Determine how many lines in the listing below include "this", and answer with only that number.

INFORMATION SHOWN =
=== Section Start ===

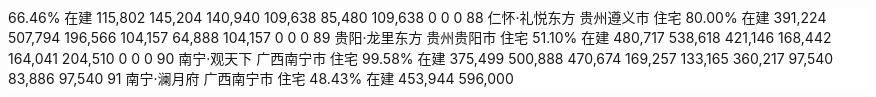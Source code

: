 66.46%
在建
115,802
145,204
140,940
109,638
85,480
109,638
0
0
0
88
仁怀·礼悦东方
贵州遵义市
住宅
80.00%
在建
391,224
507,794
196,566
104,157
64,888
104,157
0
0
0
89
贵阳·龙里东方
贵州贵阳市
住宅
51.10%
在建
480,717
538,618
421,146
168,442
164,041
204,510
0
0
0
90
南宁·观天下
广西南宁市
住宅
99.58%
在建
375,499
500,888
470,674
169,257
133,165
360,217
97,540
83,886
97,540
91
南宁·澜月府
广西南宁市
住宅
48.43%
在建
453,944
596,000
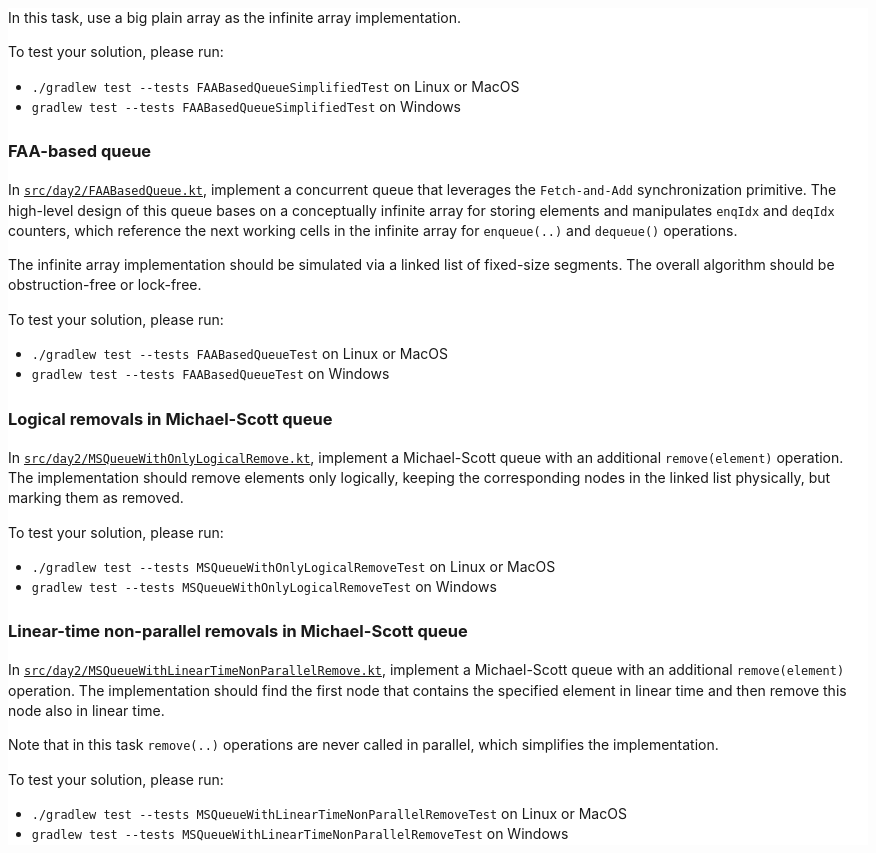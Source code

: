 In this task, use a big plain array as the infinite array implementation.

To test your solution, please run:

* `./gradlew test --tests FAABasedQueueSimplifiedTest` on Linux or MacOS
* `gradlew test --tests FAABasedQueueSimplifiedTest` on Windows


### FAA-based queue

In [`src/day2/FAABasedQueue.kt`](src/day2/FAABasedQueue.kt),
implement a concurrent queue that leverages the `Fetch-and-Add` synchronization primitive.
The high-level design of this queue bases on a conceptually infinite array for storing elements and manipulates
`enqIdx` and `deqIdx` counters, which reference the next working cells in the infinite array for `enqueue(..)`
and `dequeue()` operations.

The infinite array implementation should be simulated via a linked list of
fixed-size segments. The overall algorithm should be obstruction-free or lock-free.

To test your solution, please run:

* `./gradlew test --tests FAABasedQueueTest` on Linux or MacOS
* `gradlew test --tests FAABasedQueueTest` on Windows


### Logical removals in Michael-Scott queue

In [`src/day2/MSQueueWithOnlyLogicalRemove.kt`](src/day2/MSQueueWithOnlyLogicalRemove.kt),
implement a Michael-Scott queue with an additional `remove(element)` operation.
The implementation should remove elements only logically, keeping the corresponding nodes
in the linked list physically, but marking them as removed.

To test your solution, please run:

* `./gradlew test --tests MSQueueWithOnlyLogicalRemoveTest` on Linux or MacOS
* `gradlew test --tests MSQueueWithOnlyLogicalRemoveTest` on Windows


### Linear-time non-parallel removals in Michael-Scott queue

In [`src/day2/MSQueueWithLinearTimeNonParallelRemove.kt`](src/day2/MSQueueWithLinearTimeNonParallelRemove.kt),
implement a Michael-Scott queue with an additional `remove(element)` operation.
The implementation should find the first node that contains the specified element
in linear time and then remove this node also in linear time.

Note that in this task `remove(..)` operations are never called in parallel, which simplifies the implementation.

To test your solution, please run:

* `./gradlew test --tests MSQueueWithLinearTimeNonParallelRemoveTest` on Linux or MacOS
* `gradlew test --tests MSQueueWithLinearTimeNonParallelRemoveTest` on Windows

=== Section End ===

RESPONSE = 4